Ainsi, on peut saisir l’objectif de tout le raisonnement, complexe dans ses articulations. Le lecteur a compris où Nietzsche veut en venir : révéler que la science repose sur une croyance métaphysique. Si la morale fait passer du côté de la métaphysique et si la science est morale (ou si la croyance dans la science suppose la volonté de vérité inconditionnelle), alors la science est une croyance métaphysique. 
Mais cette thèse n’est que la moitié de la conclusion. Il s’agit, en effet, de répondre à l’énigme initiale : comment être encore pieux, après la mort de Dieu ou, simplement, comment sommes-nous pieux alors que nous vivons à l’âge de la science ? La réponse est désormais facile à entendre. Alors qu’ils ne jurent que par la science qui abjure la foi religieuse et prétend avoir rompu avec la métaphysique, alors qu’ils sont sans-dieu et anti-métaphysiciens, esprits « positifs », les hommes de la connaissance d’aujourd’hui continuent (mais Nietzsche emploie encore le pronom de la première personne du pluriel) « d’emprunter notre feu aussi à l’incendie qu’a allumé une croyance millénaire, cette croyance chrétienne, qui était aussi la croyance de Platon, que Dieu est la vérité, que la vérité est divine… ». Autrement dit, même quand elle est la moins métaphysique, quand le système des lois de la nature ne s’appuie plus sur l’hypothèse de Dieu, la physique est encore métaphysique et/ou morale par la volonté de vérité inconditionnelle et donc par la foi en un autre monde. Le positiviste est un métaphysicien qui s’ignore, un théologien masqué[14]. Par métaphysique, il faut entendre ici la « divinisation platonico-chrétienne de la vérité »[15] de telle sorte que la métaphysique c’est aussi bien la divinisation de Dieu comme la vérité (je suis la voie, la vérité, la vie) ou de la vérité comme divine (Platon). Est métaphysique toute pensée qui pose un monde vrai en soi au-delà des apparences, nécessaire pour un certain type d’hommes. Le christianisme, un « platonisme pour le peuple » dit la préface de Par delà le bien et le mal[16]. C’est une métaphysique simplifiée mais dont la simplification permet de dégager le motif profond de la métaphysique : le besoin de croire en un autre monde exempt de souffrance. Le platonisme est l’esprit incarné de la métaphysique : la croyance à l’antinomie des valeurs (sensible/intelligible, doxa/épistèmè), l’éternisation de l’être et la haine du devenir — « Platon est lâche devant la réalité – par conséquent il se réfugie dans l’idéal »[17] — l’idéal de vérité et l’ascétisme moral[18]. Donc les esprits scientifiques positifs prolongent sans le savoir la volonté de vengeance à l’égard du monde et de la vie, commencée avec Platon et popularisée avec le christianisme : dualisme et ascétisme vont de pair. On peut aussi bien parler de morale dualiste que de métaphysique ascétique, de morale ascétique que de métaphysique dualiste.

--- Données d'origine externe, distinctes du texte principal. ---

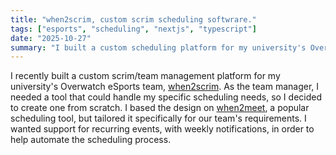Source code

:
 ```yaml
---
title: "when2scrim, custom scrim scheduling softwrare."
tags: ["esports", "scheduling", "nextjs", "typescript"]
date: "2025-10-27"
summary: "I built a custom scheduling platform for my university's Overwatch team. I needed a tool built for my specfic needs, so I made one!"
---
```


I recently built a custom scrim/team management platform for my university's
Overwatch eSports team, [when2scrim](https://w2s.unknownhost.name). As the team
manager, I needed a tool that could handle my specific scheduling needs, so I
decided to create one from scratch. I based the design on
<a href="https://when2meet.com/" className="link font-semibold">when2meet</a>, a
popular scheduling tool, but tailored it specifically for our team's
requirements. I wanted support for recurring events, with weekly notifications,
in order to help automate the scheduling process.
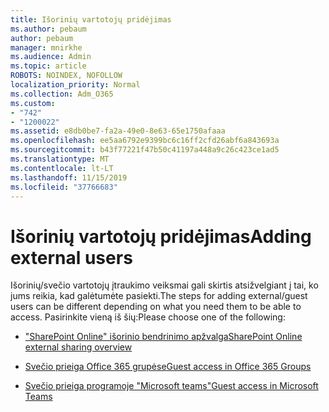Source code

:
 ```yaml
---
title: Išorinių vartotojų pridėjimas
ms.author: pebaum
author: pebaum
manager: mnirkhe
ms.audience: Admin
ms.topic: article
ROBOTS: NOINDEX, NOFOLLOW
localization_priority: Normal
ms.collection: Adm_O365
ms.custom:
- "742"
- "1200022"
ms.assetid: e8db0be7-fa2a-49e0-8e63-65e1750afaaa
ms.openlocfilehash: ee5aa6792e9399bc6c16ff2cfd26abf6a843693a
ms.sourcegitcommit: b43f77221f47b50c41197a448a9c26c423ce1ad5
ms.translationtype: MT
ms.contentlocale: lt-LT
ms.lasthandoff: 11/15/2019
ms.locfileid: "37766683"
---
```

# <a name="adding-external-users"></a><span data-ttu-id="96441-102">Išorinių vartotojų pridėjimas</span><span class="sxs-lookup"><span data-stu-id="96441-102">Adding external users</span></span>

<span data-ttu-id="96441-103">Išorinių/svečio vartotojų įtraukimo veiksmai gali skirtis atsižvelgiant į tai, ko jums reikia, kad galėtumėte pasiekti.</span><span class="sxs-lookup"><span data-stu-id="96441-103">The steps for adding external/guest users can be different depending on what you need them to be able to access.</span></span> <span data-ttu-id="96441-104">Pasirinkite vieną iš šių:</span><span class="sxs-lookup"><span data-stu-id="96441-104">Please choose one of the following:</span></span>
  
- [<span data-ttu-id="96441-105">"SharePoint Online" išorinio bendrinimo apžvalga</span><span class="sxs-lookup"><span data-stu-id="96441-105">SharePoint Online external sharing overview</span></span>](https://docs.microsoft.com/sharepoint/external-sharing-overview)

- [<span data-ttu-id="96441-106">Svečio prieiga Office 365 grupėse</span><span class="sxs-lookup"><span data-stu-id="96441-106">Guest access in Office 365 Groups</span></span>](https://support.office.com/en-gb/article/guest-access-in-office-365-groups-bfc7a840-868f-4fd6-a390-f347bf51aff6)

- [<span data-ttu-id="96441-107">Svečio prieiga programoje "Microsoft teams"</span><span class="sxs-lookup"><span data-stu-id="96441-107">Guest access in Microsoft Teams</span></span>](https://docs.microsoft.com/microsoftteams/guest-access-checklist)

Mais le § 344 se termine autrement que sur l’explication de la piété paradoxale des hommes de la connaissance. C’est une fin ouverte : « mais si (Wie wenn)… ? »[19]. On peut peut-être comprendre la formule de deux façons : qu’adviendra-t-il si la croyance dans la vérité disparaît, c’est-à-dire aussi bien si la croyance en Dieu se révèle être « notre plus long mensonge » ? Ou bien quel nouveau point de vue sur le monde cette situation autorise-t-elle ? On retrouve le § 343 : quelle humanité est capable de survivre à la mort de Dieu ?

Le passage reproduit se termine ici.